I’m also trying to get healthy, come hell or high water. (Though with all the rain we’re having, high water is only about ten feet away.) I’ve decided this will be the year I tell my thyroid to wake the hell up or kiss my ass altogether. I’ve been patient and kind and nurturing with my body, but I’m tired of all these ups and downs. I don’t want to sit and rot and waste any more years feeling like crap. It helps that I also have a new primary care doctor (!!) - and that so far, I really really love her and she really really gives a damn. Bonus? She used to be a dietitian. M-O-O-N, that spells Jackpot, kids!
I’m on the elliptical every day. Even if it’s just fifteen minutes, it’s something.
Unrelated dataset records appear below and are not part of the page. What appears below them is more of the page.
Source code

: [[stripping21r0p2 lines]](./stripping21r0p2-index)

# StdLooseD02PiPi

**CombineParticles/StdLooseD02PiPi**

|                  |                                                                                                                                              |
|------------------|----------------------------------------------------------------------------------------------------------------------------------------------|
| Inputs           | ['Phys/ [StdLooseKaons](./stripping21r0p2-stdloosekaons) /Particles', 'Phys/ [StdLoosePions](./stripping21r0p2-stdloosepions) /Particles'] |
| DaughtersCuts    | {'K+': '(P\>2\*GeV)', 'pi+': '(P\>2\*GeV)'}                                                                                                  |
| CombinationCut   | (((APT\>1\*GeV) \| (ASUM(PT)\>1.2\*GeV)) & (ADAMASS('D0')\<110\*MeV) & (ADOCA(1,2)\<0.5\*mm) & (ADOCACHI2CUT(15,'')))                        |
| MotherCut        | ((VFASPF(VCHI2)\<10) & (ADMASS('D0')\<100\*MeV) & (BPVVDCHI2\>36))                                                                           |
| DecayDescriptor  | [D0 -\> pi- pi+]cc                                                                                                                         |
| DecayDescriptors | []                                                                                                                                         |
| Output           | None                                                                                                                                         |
You should have Jeff tell you the cutest story about how I felt like such crap that I MADE my exhausted ass get on the elliptical for the first time in months and how he watched me cry because my body was so tired that any movement just physically hurt, but that I didn’t stop dammit, and kept going and kept crying the whole time. (Maybe you had to be there.) Sure, it felt like real shit. But I did it and I’ve done it nearly every day since. So there, thyroid. Kiss off.
I’m not there yet. But I’m trying. I’m trying every day and I’m trying DAMN hard. Stop sassing me, 2010. You are going to be my bitch.